The combined entity will “retain the iconic American brand name,” with its new, somewhat controversial, logo and be based in Fort Worth, Texas, but the merger is seen as a victory for US Airways’ chairman and CEO W. Douglas Parker, who will be the new CEO. American’s chairman and CEO Thomas W. Horton will be chairman, “though his tenure could be limited,” Mouawad points out.
“Parker doggedly pushed for the tie-up for more than a year over the resistance of ... Horton, his old friend and rival, and ultimately won over AMR's disparate creditors with his vision for a merger that would build a stronger carrier and offer stakeholders more value than American's plan to leave Chapter 11 independently,” Susan Carey and Mike Spector write in the Wall Street Journal.
Tracing the flight path of the deal, they say that Horton warmed up to combining with US Airways the over the summer. Discussions got serious in September, and US Airways made a second offer in November whereby “American creditors own 70% of the combination and US Airways shareholder 30%.”
"My entire career has prepared me for this moment," Parker is said to have told American’s creditors committee.
Parker says in the press release that the combined company “will maintain a significant corporate, operational and hub presence in Phoenix,” and points to newAmericanarriving.com for ongoing information about the merger.
The Dallas Morning News’ extensive coverage of the deal includes graphics illustrating the combined assets of the two entities, a comparison to its major competitors (Delta, United and Southwest) and a look at its market share presence at each of its hub airports.
Reuters’ Soyoung Kim reports that US Airways president Scott Kirby “decided early in the process that they would only proceed if they had the support of American employees,” which, a source says, “was a lesson learned from Delta. If we don't have them, it won't happen. And they led the way.”
US Airways made a hostile bid for the then-bankrupt Delta in 2007 that failed for lack of support on many fronts, as Aaron Karp reported on Air Transport World last year. But American’s three largest unions announced in April 2012 that they would “support a potential takeover bid by US Airways,” as Andrea Ahles reported in the [Fort Worth] Star-Telegram.
Presumably, you can look forward to some beaming flight attendants today.
The consolidation, however, “will put 86% of domestic air travel in the hands of four big airlines,” Ashley Halsey III reports in the Washington Post.
NBC News contributor A. Pawlowski has compiled five other “things … the merger means for you,” the traveler.
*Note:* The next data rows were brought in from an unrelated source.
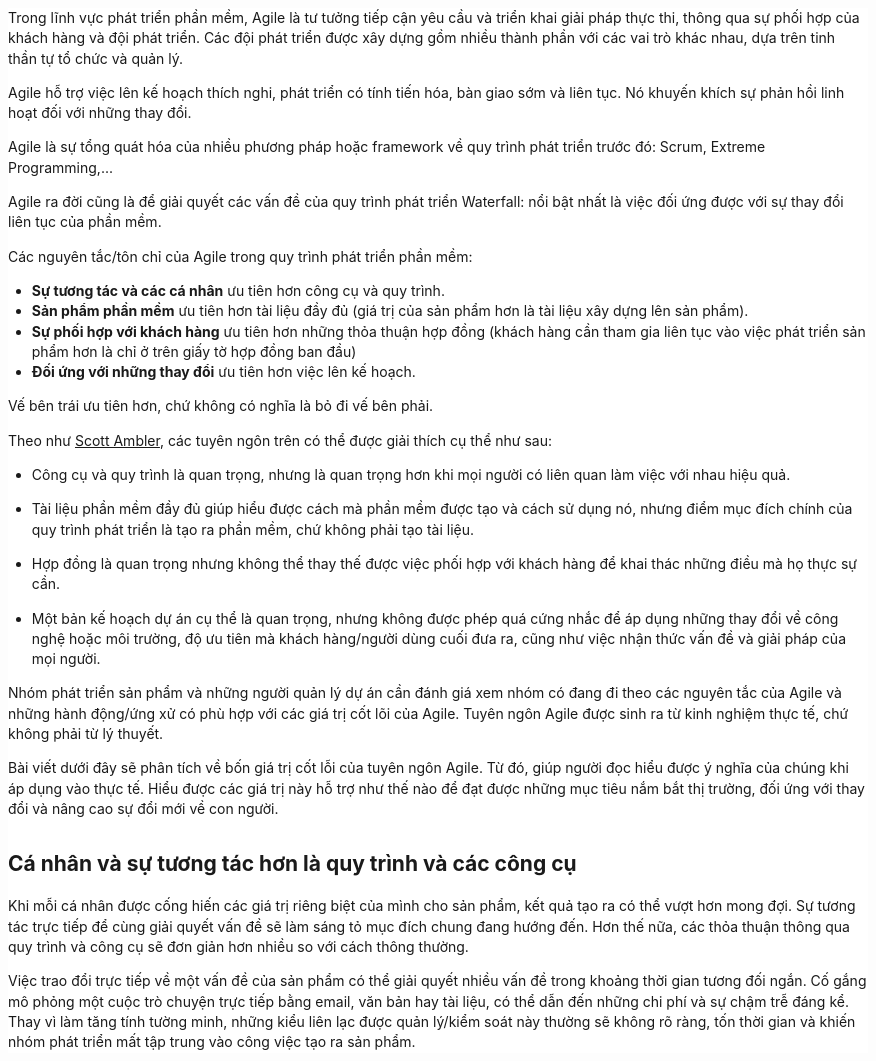 Trong lĩnh vực phát triển phần mềm, Agile là tư tưởng tiếp cận yêu cầu và triển khai giải pháp thực thi, thông qua sự phối hợp của khách hàng và đội phát triển. Các đội phát triển được xây dựng gồm nhiều thành phần với các vai trò khác nhau, dựa trên tinh thần tự tổ chức và quản lý.

Agile hỗ trợ việc lên kế hoạch thích nghi, phát triển có tính tiến hóa, bàn giao sớm và liên tục. Nó khuyến khích sự phản hồi linh hoạt đối với những thay đổi.

Agile là sự tổng quát hóa của nhiều phương pháp hoặc framework về quy trình phát triển trước đó: Scrum, Extreme Programming,...

Agile ra đời cũng là để giải quyết các vấn đề của quy trình phát triển Waterfall: nổi bật nhất là việc đối ứng được với sự thay đổi liên tục của phần mềm.

Các nguyên tắc/tôn chỉ của Agile trong quy trình phát triển phần mềm:
+ **Sự tương tác và các cá nhân** ưu tiên hơn công cụ và quy trình.
+ **Sản phẩm phần mềm** ưu tiên hơn tài liệu đầy đủ (giá trị của sản phẩm hơn là tài liệu xây dựng lên sản phẩm).
+ **Sự phối hợp với khách hàng** ưu tiên hơn những thỏa thuận hợp đồng (khách hàng cần tham gia liên tục vào việc phát triển sản phẩm hơn là chỉ ở trên giấy tờ hợp đồng ban đầu)
+ **Đối ứng với những thay đổi** ưu tiên hơn việc lên kế hoạch.

Vế bên trái ưu tiên hơn, chứ không có nghĩa là bỏ đi vế bên phải.

Theo như [Scott Ambler](https://en.wikipedia.org/wiki/Scott_Ambler), các tuyên ngôn trên có thể được giải thích cụ thể như sau:

- Công cụ và quy trình là quan trọng, nhưng là quan trọng hơn khi mọi người có liên quan làm việc với nhau hiệu quả. 

- Tài liệu phần mềm đầy đủ giúp hiểu được cách mà phần mềm được tạo và cách sử dụng nó, nhưng điểm mục đích chính của quy trình phát triển là tạo ra phần mềm, chứ không phải tạo tài liệu.

- Hợp đồng là quan trọng nhưng không thể thay thế được việc phối hợp với khách hàng để khai thác những điều mà họ thực sự cần.

- Một bản kế hoạch dự án cụ thể là quan trọng, nhưng không được phép quá cứng nhắc để áp dụng những thay đổi về công nghệ hoặc môi trường, độ ưu tiên mà khách hàng/người dùng cuối đưa ra, cũng như việc nhận thức vấn đề và giải pháp của mọi người.

Nhóm phát triển sản phẩm và những người quản lý dự án cần đánh giá xem nhóm có đang đi theo các nguyên tắc của Agile và những hành động/ứng xử có phù hợp với các giá trị cốt lõi của Agile. Tuyên ngôn Agile được sinh ra từ kinh nghiệm thực tế, chứ không phải từ lý thuyết.

Bài viết dưới đây sẽ phân tích về bốn giá trị cốt lỗi của tuyên ngôn Agile. Từ đó, giúp người đọc hiểu được ý nghĩa của chúng khi áp dụng vào thực tế. Hiểu được các giá trị này hỗ trợ như thế nào để đạt được những mục tiêu nắm bắt thị trường, đối ứng với thay đổi và nâng cao sự đổi mới về con người.

## Cá nhân và sự tương tác hơn là quy trình và các công cụ

Khi mỗi cá nhân được cống hiến các giá trị riêng biệt của mình cho sản phẩm, kết quả tạo ra có thể vượt hơn mong đợi. Sự tương tác trực tiếp để cùng giải quyết vấn đề sẽ làm sáng tỏ mục đích chung đang hướng đến. Hơn thế nữa, các thỏa thuận thông qua quy trình và công cụ sẽ đơn giản hơn nhiều so với cách thông thường.

Việc trao đổi trực tiếp về một vấn đề của sản phẩm có thể giải quyết nhiều vấn đề trong khoảng thời gian tương đối ngắn. Cố gắng mô phỏng một cuộc trò chuyện trực tiếp bằng email, văn bản hay tài liệu, có thể dẫn đến những chi phí và sự chậm trễ đáng kể. Thay vì làm tăng tính tường minh, những kiểu liên lạc được quản lý/kiểm soát này thường sẽ không rõ ràng, tốn thời gian và khiến nhóm phát triển mất tập trung vào công việc tạo ra sản phẩm.
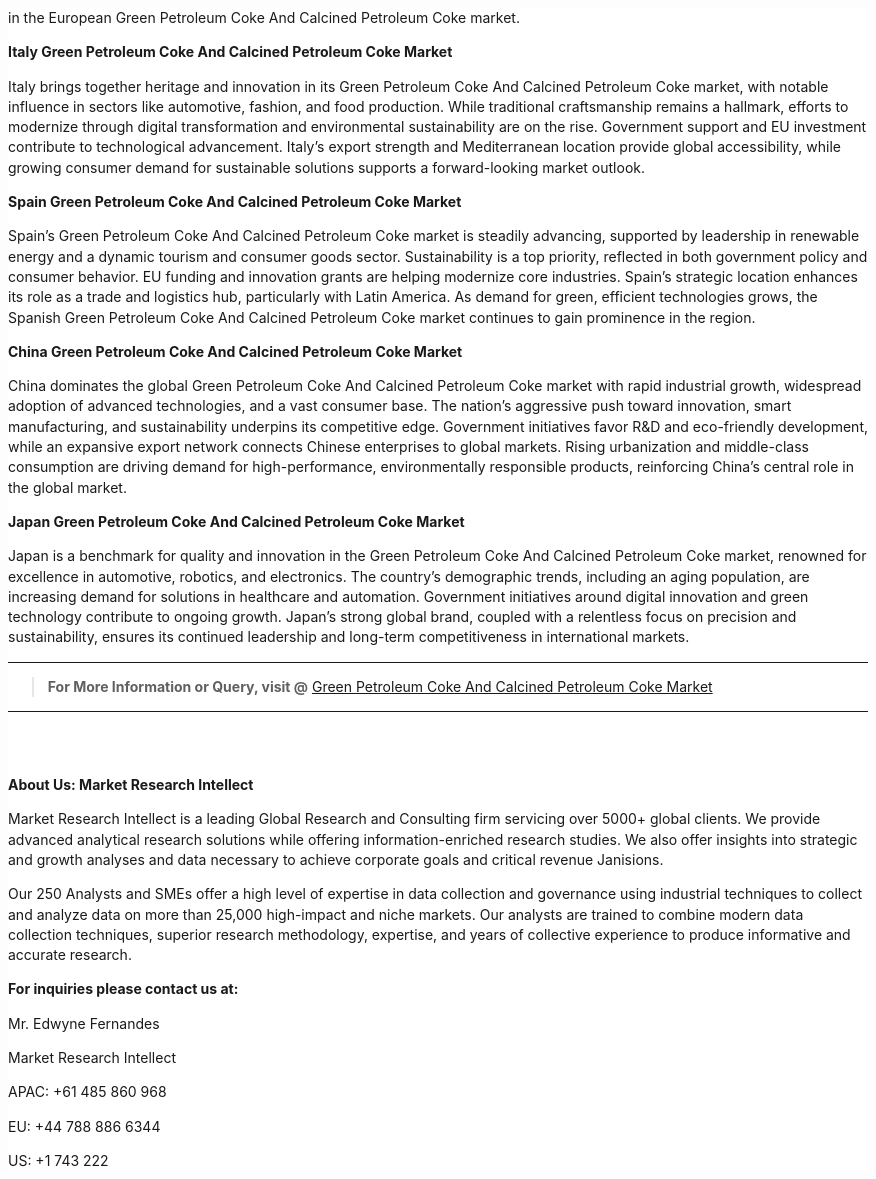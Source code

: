 in the European Green Petroleum Coke And Calcined Petroleum Coke market.</p><p class="" data-start="3840" data-end="4422"><strong data-start="3840" data-end="3861">Italy Green Petroleum Coke And Calcined Petroleum Coke Market</strong></p><p class="" data-start="3840" data-end="4422">Italy brings together heritage and innovation in its Green Petroleum Coke And Calcined Petroleum Coke market, with notable influence in sectors like automotive, fashion, and food production. While traditional craftsmanship remains a hallmark, efforts to modernize through digital transformation and environmental sustainability are on the rise. Government support and EU investment contribute to technological advancement. Italy&rsquo;s export strength and Mediterranean location provide global accessibility, while growing consumer demand for sustainable solutions supports a forward-looking market outlook.</p><p class="" data-start="4424" data-end="4975"><strong data-start="4424" data-end="4445">Spain Green Petroleum Coke And Calcined Petroleum Coke Market</strong></p><p class="" data-start="4424" data-end="4975">Spain&rsquo;s Green Petroleum Coke And Calcined Petroleum Coke market is steadily advancing, supported by leadership in renewable energy and a dynamic tourism and consumer goods sector. Sustainability is a top priority, reflected in both government policy and consumer behavior. EU funding and innovation grants are helping modernize core industries. Spain&rsquo;s strategic location enhances its role as a trade and logistics hub, particularly with Latin America. As demand for green, efficient technologies grows, the Spanish Green Petroleum Coke And Calcined Petroleum Coke market continues to gain prominence in the region.</p><p class="" data-start="4977" data-end="5589"><strong data-start="4977" data-end="4998">China Green Petroleum Coke And Calcined Petroleum Coke Market</strong></p><p class="" data-start="4977" data-end="5589">China dominates the global Green Petroleum Coke And Calcined Petroleum Coke market with rapid industrial growth, widespread adoption of advanced technologies, and a vast consumer base. The nation&rsquo;s aggressive push toward innovation, smart manufacturing, and sustainability underpins its competitive edge. Government initiatives favor R&amp;D and eco-friendly development, while an expansive export network connects Chinese enterprises to global markets. Rising urbanization and middle-class consumption are driving demand for high-performance, environmentally responsible products, reinforcing China&rsquo;s central role in the global market.</p><p class="" data-start="5591" data-end="6162"><strong data-start="5591" data-end="5612">Japan Green Petroleum Coke And Calcined Petroleum Coke Market</strong></p><p class="" data-start="5591" data-end="6162">Japan is a benchmark for quality and innovation in the Green Petroleum Coke And Calcined Petroleum Coke market, renowned for excellence in automotive, robotics, and electronics. The country&rsquo;s demographic trends, including an aging population, are increasing demand for solutions in healthcare and automation. Government initiatives around digital innovation and green technology contribute to ongoing growth. Japan&rsquo;s strong global brand, coupled with a relentless focus on precision and sustainability, ensures its continued leadership and long-term competitiveness in international markets.</p><hr /><blockquote><p><span class="font-[700]"><strong>For More Information or Query, visit&nbsp;@</strong>&nbsp;</span><span class="font-[700]"><a href="https://www.marketresearchintellect.com/product/global-green-petroleum-coke-and-calcined-petroleum-coke-market/?utm_source=Linkedin&utm_medium=049" target="_blank" data-tracking-control-name="article-ssr-frontend-pulse_little-text-block" data-tracking-will-navigate="" data-test-link="">Green Petroleum Coke And Calcined Petroleum Coke Market</a></span></p></blockquote><hr /><h3>&nbsp;</h3><p><strong><span class="font-[700]">About Us: Market Research Intellect</span></strong></p><p><span class="">Market Research Intellect is a leading Global Research and Consulting firm servicing over 5000+ global clients. We provide advanced analytical research solutions while offering information-enriched research studies.&nbsp;</span>We also offer insights into strategic and growth analyses and data necessary to achieve corporate goals and critical revenue Janisions.</p><p><span class="">Our 250 Analysts and SMEs offer a high level of expertise in data collection and governance using industrial techniques to collect and analyze data on more than 25,000 high-impact and niche markets. Our analysts are trained to combine modern data collection techniques, superior research methodology, expertise, and years of collective experience to produce informative and accurate research.</span></p><p><strong>For inquiries please contact us at:</strong></p><p>Mr. Edwyne Fernandes</p><p>Market Research Intellect</p><p>APAC: +61 485 860 968</p><p>EU: +44 788 886 6344</p><p>US: +1 743 222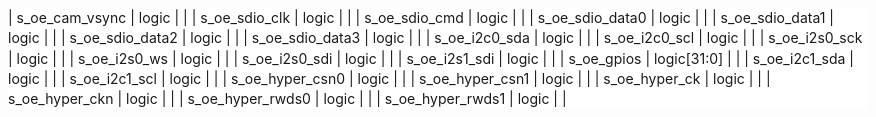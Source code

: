 | s_oe_cam_vsync            | logic                                                  |                                                                                                                                                                                      |
| s_oe_sdio_clk             | logic                                                  |                                                                                                                                                                                      |
| s_oe_sdio_cmd             | logic                                                  |                                                                                                                                                                                      |
| s_oe_sdio_data0           | logic                                                  |                                                                                                                                                                                      |
| s_oe_sdio_data1           | logic                                                  |                                                                                                                                                                                      |
| s_oe_sdio_data2           | logic                                                  |                                                                                                                                                                                      |
| s_oe_sdio_data3           | logic                                                  |                                                                                                                                                                                      |
| s_oe_i2c0_sda             | logic                                                  |                                                                                                                                                                                      |
| s_oe_i2c0_scl             | logic                                                  |                                                                                                                                                                                      |
| s_oe_i2s0_sck             | logic                                                  |                                                                                                                                                                                      |
| s_oe_i2s0_ws              | logic                                                  |                                                                                                                                                                                      |
| s_oe_i2s0_sdi             | logic                                                  |                                                                                                                                                                                      |
| s_oe_i2s1_sdi             | logic                                                  |                                                                                                                                                                                      |
| s_oe_gpios                | logic[31:0]                                            |                                                                                                                                                                                      |
| s_oe_i2c1_sda             | logic                                                  |                                                                                                                                                                                      |
| s_oe_i2c1_scl             | logic                                                  |                                                                                                                                                                                      |
| s_oe_hyper_csn0           | logic                                                  |                                                                                                                                                                                      |
| s_oe_hyper_csn1           | logic                                                  |                                                                                                                                                                                      |
| s_oe_hyper_ck             | logic                                                  |                                                                                                                                                                                      |
| s_oe_hyper_ckn            | logic                                                  |                                                                                                                                                                                      |
| s_oe_hyper_rwds0          | logic                                                  |                                                                                                                                                                                      |
| s_oe_hyper_rwds1          | logic                                                  |                                                                                                                                                                                      |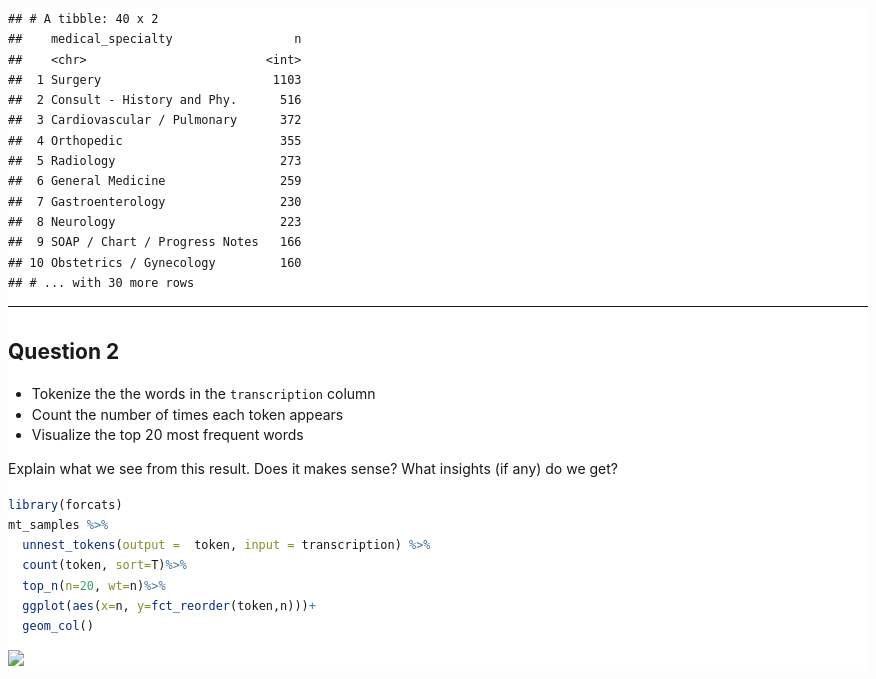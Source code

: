    ## # A tibble: 40 x 2
    ##    medical_specialty                 n
    ##    <chr>                         <int>
    ##  1 Surgery                        1103
    ##  2 Consult - History and Phy.      516
    ##  3 Cardiovascular / Pulmonary      372
    ##  4 Orthopedic                      355
    ##  5 Radiology                       273
    ##  6 General Medicine                259
    ##  7 Gastroenterology                230
    ##  8 Neurology                       223
    ##  9 SOAP / Chart / Progress Notes   166
    ## 10 Obstetrics / Gynecology         160
    ## # ... with 30 more rows

-----

## Question 2

  - Tokenize the the words in the `transcription` column
  - Count the number of times each token appears
  - Visualize the top 20 most frequent words

Explain what we see from this result. Does it makes sense? What insights
(if any) do we get?

``` r
library(forcats)
mt_samples %>%
  unnest_tokens(output =  token, input = transcription) %>%
  count(token, sort=T)%>%
  top_n(n=20, wt=n)%>%
  ggplot(aes(x=n, y=fct_reorder(token,n)))+
  geom_col()
```

![](README_06_files/figure-gfm/unnamed-chunk-4-1.png)
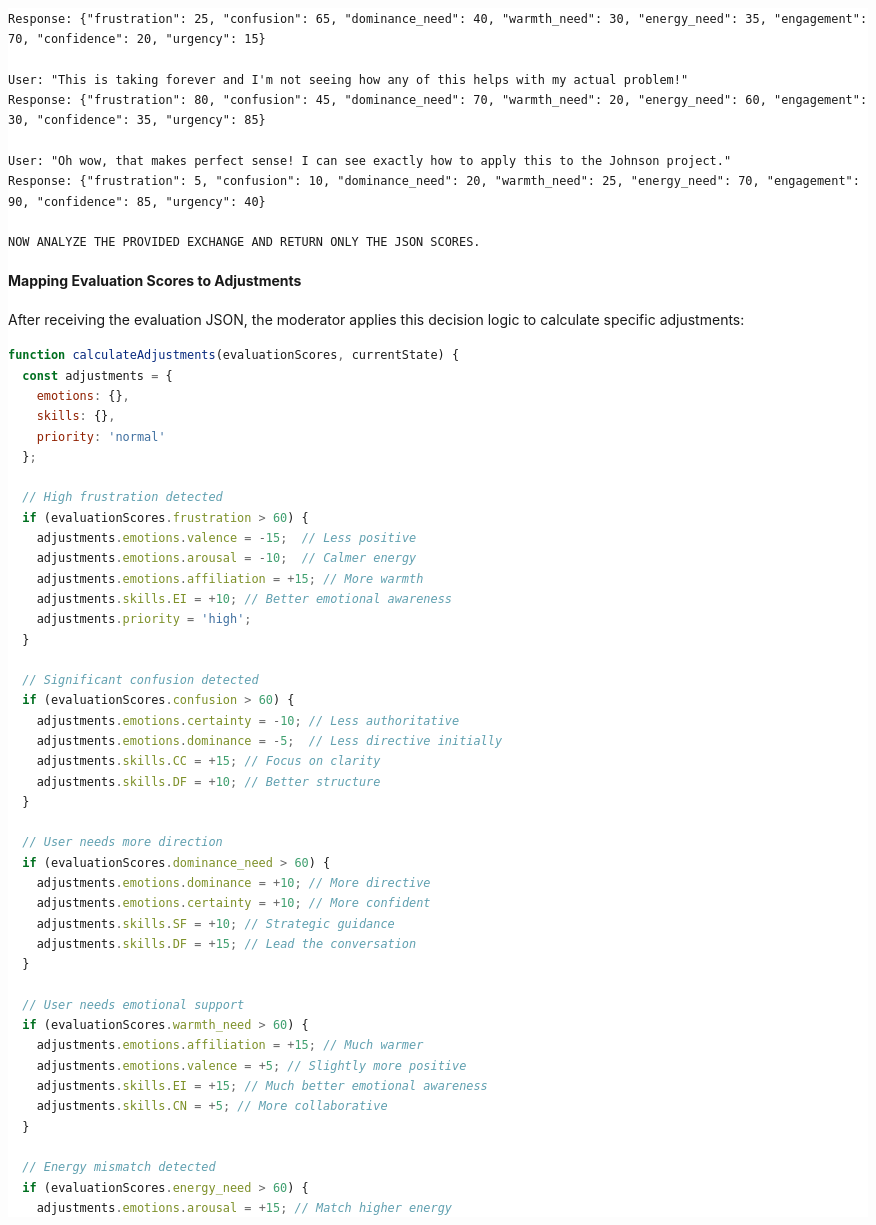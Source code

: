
 ```
Response: {"frustration": 25, "confusion": 65, "dominance_need": 40, "warmth_need": 30, "energy_need": 35, "engagement": 70, "confidence": 20, "urgency": 15}

User: "This is taking forever and I'm not seeing how any of this helps with my actual problem!"
Response: {"frustration": 80, "confusion": 45, "dominance_need": 70, "warmth_need": 20, "energy_need": 60, "engagement": 30, "confidence": 35, "urgency": 85}

User: "Oh wow, that makes perfect sense! I can see exactly how to apply this to the Johnson project."
Response: {"frustration": 5, "confusion": 10, "dominance_need": 20, "warmth_need": 25, "energy_need": 70, "engagement": 90, "confidence": 85, "urgency": 40}

NOW ANALYZE THE PROVIDED EXCHANGE AND RETURN ONLY THE JSON SCORES.
```

#### Mapping Evaluation Scores to Adjustments

After receiving the evaluation JSON, the moderator applies this decision logic to calculate specific adjustments:

```javascript
function calculateAdjustments(evaluationScores, currentState) {
  const adjustments = {
    emotions: {},
    skills: {},
    priority: 'normal'
  };
  
  // High frustration detected
  if (evaluationScores.frustration > 60) {
    adjustments.emotions.valence = -15;  // Less positive
    adjustments.emotions.arousal = -10;  // Calmer energy
    adjustments.emotions.affiliation = +15; // More warmth
    adjustments.skills.EI = +10; // Better emotional awareness
    adjustments.priority = 'high';
  }
  
  // Significant confusion detected  
  if (evaluationScores.confusion > 60) {
    adjustments.emotions.certainty = -10; // Less authoritative
    adjustments.emotions.dominance = -5;  // Less directive initially
    adjustments.skills.CC = +15; // Focus on clarity
    adjustments.skills.DF = +10; // Better structure
  }
  
  // User needs more direction
  if (evaluationScores.dominance_need > 60) {
    adjustments.emotions.dominance = +10; // More directive
    adjustments.emotions.certainty = +10; // More confident
    adjustments.skills.SF = +10; // Strategic guidance  
    adjustments.skills.DF = +15; // Lead the conversation
  }
  
  // User needs emotional support
  if (evaluationScores.warmth_need > 60) {
    adjustments.emotions.affiliation = +15; // Much warmer
    adjustments.emotions.valence = +5; // Slightly more positive
    adjustments.skills.EI = +15; // Much better emotional awareness
    adjustments.skills.CN = +5; // More collaborative
  }
  
  // Energy mismatch detected
  if (evaluationScores.energy_need > 60) {
    adjustments.emotions.arousal = +15; // Match higher energy
```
Yes, higher fares. But not right away. Anticipate “computer glitches, reservation snafus and system hiccups when the two airlines begin to integrate their operations.” There will also be “an overabundance of elite-status members,” so upgrades will be more difficult to obtain initially.
But the bottom line, FareCompare.com CEO Rick Seaney tells Pawlowski, is that “with financial stability airlines can improve their woefully neglected product. Consumers will be much more likely to board their next flight on a plane built this century and in many cases even this decade.”